Version: 8.7 (unreleased)

Kubernetes deployment overview

This reference architecture provides guidance on deploying Camunda 8 Self-Managed within a Kubernetes cluster. This deployment method is ideal for users who are looking to leverage the benefits of containerization and self-healing capabilities. It is suited for quick scalability, and can provide additional resilience by utilizing multi-zone deployments.

Key features

Scalability & High Availability: Camunda 8 can scale up and down depending on your demand, and makes use of a highly available setup.
Fault Tolerance & Resilience: Scale Camunda 8 across zones or across regions to provide greater fault tolerance and uptime for your workflows.

Although Kubernetes has a steeper learning curve, once properly configured, it provides significant advantages, including self-healing capabilities that ensure application resilience by automatically restarting failed containers and rescheduling workloads.

Additionally, Kubernetes benefits from a vast ecosystem of Cloud Native Computing Foundation (CNCF) projects, offering seamless integration with monitoring, observability, logging, and security solutions. Tools like Prometheus and Grafana allow for comprehensive monitoring, while service meshes such as Istio enhance traffic management and security.

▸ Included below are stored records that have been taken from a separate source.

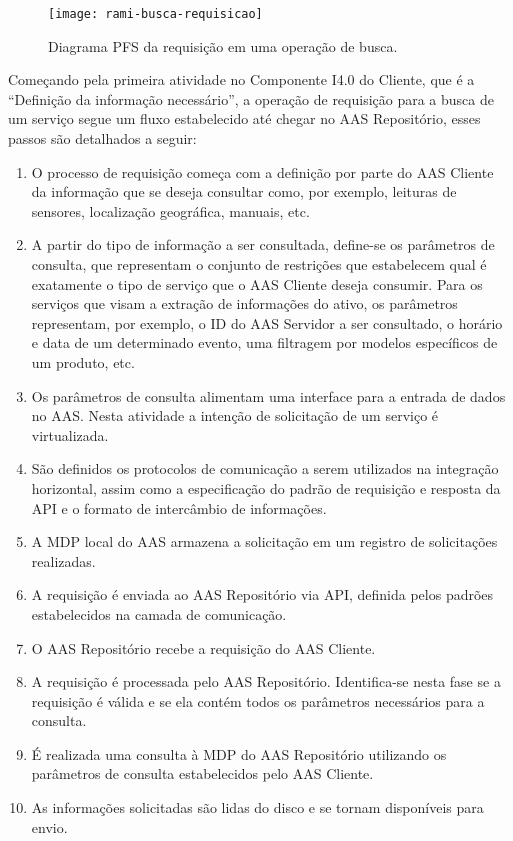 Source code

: 	\begin{figure}[htb]
		\centering
		\caption{Diagrama PFS da requisição em uma operação de busca.}
		\label{fig:rami-busca-requisicao}
		\texttt{[image: rami-busca-requisicao]}
	\end{figure}

	Começando pela primeira atividade no Componente I4.0 do Cliente, que é a ``Definição da informação necessário'', a operação de requisição para a busca de um serviço segue um fluxo estabelecido até chegar no AAS Repositório, esses passos são detalhados a seguir:
	
	\begin{enumerate}
		\item O processo de requisição começa com a definição por parte do AAS Cliente da informação que se deseja consultar como, por exemplo, leituras de sensores, localização geográfica, manuais, etc.
		
		\item A partir do tipo de informação a ser consultada, define-se os parâmetros de consulta, que representam o conjunto de restrições que estabelecem qual é exatamente o tipo de serviço que o AAS Cliente deseja consumir. Para os serviços que visam a extração de informações do ativo, os parâmetros representam, por exemplo, o ID do AAS Servidor a ser consultado, o horário e data de um determinado evento, uma filtragem por modelos específicos de um produto, etc.
		
		\item Os parâmetros de consulta alimentam uma interface para a entrada de dados no AAS. Nesta atividade a intenção de solicitação de um serviço é virtualizada.
		
		\item São definidos os protocolos de comunicação a serem utilizados na integração horizontal, assim como a especificação do padrão de requisição e resposta da API e o formato de intercâmbio de informações.
		
		\item A MDP local do AAS armazena a solicitação em um registro de solicitações realizadas.
		
		\item A requisição é enviada ao AAS Repositório via API, definida pelos padrões estabelecidos na camada de comunicação.
		
		\item O AAS Repositório recebe a requisição do AAS Cliente.
		
		\item A requisição é processada pelo AAS Repositório. Identifica-se nesta fase se a requisição é válida e se ela contém todos os parâmetros necessários para a consulta.
		
		\item É realizada uma consulta à MDP do AAS Repositório utilizando os parâmetros de consulta estabelecidos pelo AAS Cliente.
		
		\item As informações solicitadas são lidas do disco e se tornam disponíveis para envio.
	\end{enumerate}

By leveraging this ecosystem, organizations can extend Kubernetes functionality to meet their specific operational needs, enabling greater automation, scalability, and visibility across their infrastructure.

Reference implementations

This section includes deployment reference architectures for manual setups:

Amazon EKS single-region: a standard production setup.
Amazon EKS dual-region: an advanced use case utilizing two regions.

For general deployment pitfalls, visit the deployment troubleshooting guide.

Architecture

Infrastructure diagram for a single region setup (click on the image to open the PDF version):

This Kubernetes architecture diagram illustrates a high-availability setup spanning multiple availability zones (A, B, and C) with key networking components to ensure scalability, security, and reliability. Whenever possible, we recommend leveraging multiple availability zones to enhance fault tolerance and eliminate single points of failure.

For controlled access, we suggest deploying Camunda 8 within a private subnet while managing incoming traffic through an Ingress and Load Balancer.

The database is not depicted in the diagram, as we recommend handling it externally from the Kubernetes cluster. The implementation depends on organizational requirements, often residing within the same private network or even the same private subnets. Many companies maintain dedicated database setups, granting access only as needed.

Kubernetes

note

The reference architecture overview describes the difference between the Orchestration cluster and Web Modeler and Console, and provides additional information on application communication.

A multi-namespace deployment is recommended. For more information, see the components section.

The following depictions provide a simplified view of the deployed namespaces using the Camunda 8 Helm chart. To keep the diagram clear, ConfigMaps, Secrets, RBAC, and ReplicaSets have been omitted.

Orchestration cluster

Orchestration Cluster

By default, the Helm chart suggests using a single Ingress for Camunda resources, enabling a unified domain with each application accessible via a different path.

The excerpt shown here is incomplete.